A little less than a year ago this progressive step towards democracy was taken in Afghanistan to lure the fundamentalists into supporting the Karzai government.
Of course this did not lead the western occupiers to cut off aid or indeed do anything but grumble a bit and carry on with building the new free and democratic Afghanistan. Of course these departments are also found in other countries such as Saudi Arabia another shining example of democracy, freedom and human rights.
The Return of Afghanistan's Vice Squad?
Thursday, Jul. 20, 2006 By RACHEL MORARJEE/KABUL Under the Taliban, officials from the Department for the Prevention of Vice and Promotion of Virtue struck fear into women's hearts, beating those who let a glimpse of wrist or ankle peek out from beneath their burqas. The hated religious police were disbanded when the hard-line Islamic regime fell in 2001. But President Hamid Karzai is planning to resurrect them, much to the alarm of human rights groups, parliamentarians and Western diplomats.
During the Taliban's reign, the religious police would beat women who were seen on the street without a male relative — an impossible demand to meet for the millions of women widowed by the civil war — and would thrash men who did not pray five times a day or keep their beard at the proper length. Afghan officials have said the new department — which was approved by the cabinet last month and is pending approval by parliament — would be a kinder, softer version of its Taliban predecessor and would not enforce such harsh penalties for moral transgressions. Instead, the organization would mirror those in other Islamic countries that aim to "promote morality in society," Presidential spokesman Mohammad Karim Rahimi said.
However, many fear it could open the door for conservative clerics to abuse women and ethnic minorities and to quash free speech using loose definitions of virtue. Hard-liner clerics have been flexing their muscles in recent months. In March, an Afghan man charged with converting from Islam to Christianity was forced to flee the country after he faced a possible death penalty in the Afghan court system. Sam Zia Zarifi, director of research of the Asia division of New York-based Human Rights Watch, warns that the new vice and virtue cops could be "an instrument for politically oppressing critical voices and vulnerable groups under the guise of protecting poorly defined ideas of virtue." Zarifi said this would be especially true of women, who often find their basic human rights infringed in Afghanistan under the cover of morality.
Indeed, it remains murky what the department's powers would be, and where the money would come from to fund its workings. Nematullah Shahrani, the minister of Haj and Religious offices, has said it would focus on alcohol, drugs, crime and corruption, but those issues are already addressed by the country's criminal laws.
Many in the country's fledgling parliament are also up in arms and say President Karzai has resurrected the department to placate conservative mujahedin warlords and fundamentalist clerics. With a violent insurgency in the south and riots in Kabul highlighting the government's unpopularity, Karzai is seeking to shore up his support base by courting conservative Islamists. Most girls' schools have already closed in the south and southeast under spiraling threats, and groups like Human Rights Watch are concerned that policing public morals could divert attention from the bigger battle to stem unrest in the volatile southern provinces.
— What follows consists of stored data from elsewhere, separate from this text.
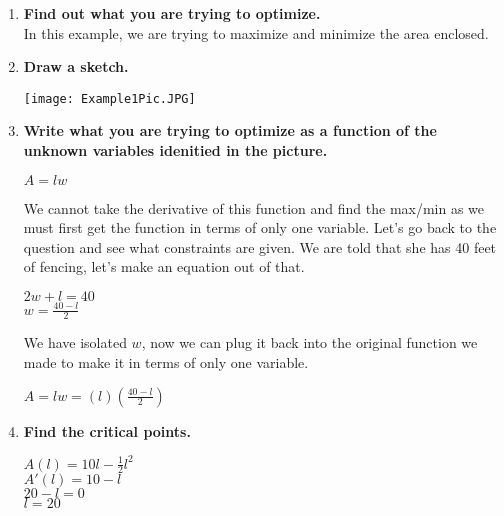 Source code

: \documentclass[12pt,fleqn]{book} %
\begin{document}
\begin{enumerate}
    \item \large{\textbf{Find out what you are trying to optimize.}} \\
          \normalsize{In this example, we are trying to maximize and minimize the area enclosed.}
    \item \large{\textbf{Draw a sketch.}} \\
          \begin{center}
              \texttt{[image: Example1Pic.JPG]}
          \end{center}
    \item \large{\textbf{Write what you are trying to optimize as a function of the unknown variables idenitied in the picture.}} \\
          \begin{center}
              $A=lw$ \\
          \end{center}
          \normalsize{We cannot take the derivative of this function and find the max/min as we must first get the function in terms of only one variable. Let's go back to the question and see
              what constraints are given. We are told that she has 40 feet of fencing, let's make an equation out of that.} \\
          \begin{center}
              $2w+l=40$ \\
              $w=\frac{40-l}{2}$ \\
          \end{center}
          \normalsize{We have isolated $w$, now we can plug it back into the original function we made to make it in terms of only one variable.} \\
          \begin{center}
              $A=lw=(l)(\frac{40-l}{2})$ \\
          \end{center}
    \item \large{\textbf{Find the critical points.}} \\
          \begin{center}
              $A(l)=10l-\frac{1}{2}l^2$ \\
              $A'(l)=10-l$ \\
              $20-l=0$ \\
              $l=20$ \\
          \end{center}

\end{enumerate}
\end{document}
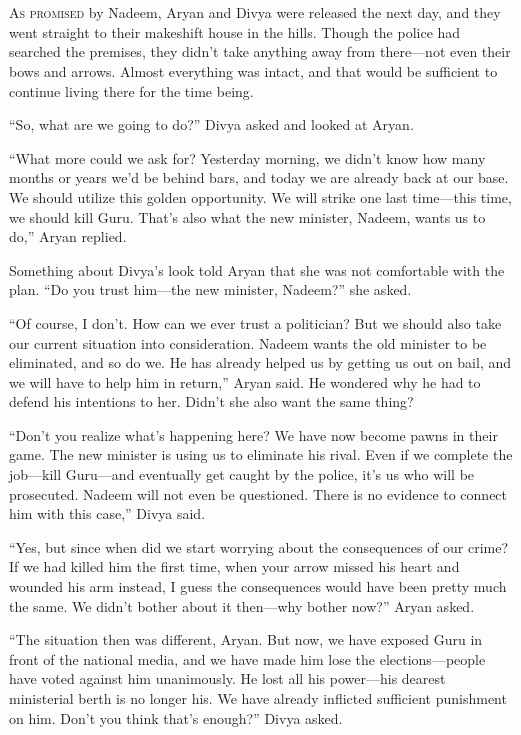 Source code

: \chapter{}

\lettrine{A}{s promised} by Nadeem, Aryan and Divya were released the next day,
and they went straight to their makeshift house in the hills. Though the police
had searched the premises, they didn't take anything away from there—not even
their bows and arrows. Almost everything was intact, and that would be sufficient
to continue living there for the time being.

“So, what are we going to do?” Divya asked and looked at Aryan.

“What more could we ask for? Yesterday morning, we didn't know how many months or
years we'd be behind bars, and today we are already back at our base. We
should utilize this golden opportunity. We will strike one last time—this time,
we should kill Guru. That's also what the new minister, Nadeem, wants us to do,”
Aryan replied.

Something about Divya's look told Aryan that she was not comfortable with the
plan. “Do you trust him—the new minister, Nadeem?” she asked.

“Of course, I don't. How can we ever trust a politician? But we should also take
our current situation into consideration. Nadeem wants the old minister to be
eliminated, and so do we. He has already helped us by getting us out on bail, and we
will have to help him in return,” Aryan said. He wondered why he had to defend his
intentions to her. Didn't she also want the same thing?

“Don't you realize what's happening here? We have now become pawns in their
game. The new minister is using us to eliminate his rival. Even if we complete
the job—kill Guru—and eventually get caught by the police, it's us who will
be prosecuted. Nadeem will not even be questioned. There is no evidence to
connect him with this case,” Divya said.

“Yes, but since when did we start worrying about the consequences of our crime?
If we had killed him the first time, when your arrow missed his heart and
wounded his arm instead, I guess the consequences would have been pretty much
the same. We didn't bother about it then—why bother now?” Aryan asked.

“The situation then was different, Aryan. But now, we have exposed Guru in front
of the national media, and we have made him lose the elections—people have voted
against him unanimously. He lost all his power—his dearest ministerial berth
is no longer his. We have already inflicted sufficient punishment on him. Don't
you think that's enough?” Divya asked.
Shukria Barakzai, a Member of Parliament and analyst, said the new department is a "symbol of the past" and worries that even if it is staffed by competent people, it would be difficult to monitor in coming years. "The president could appoint people who are good today, but what about tomorrow?" she said. "It could be the same as the Taliban, and allow people to deliver violence against women, against freedom of speech."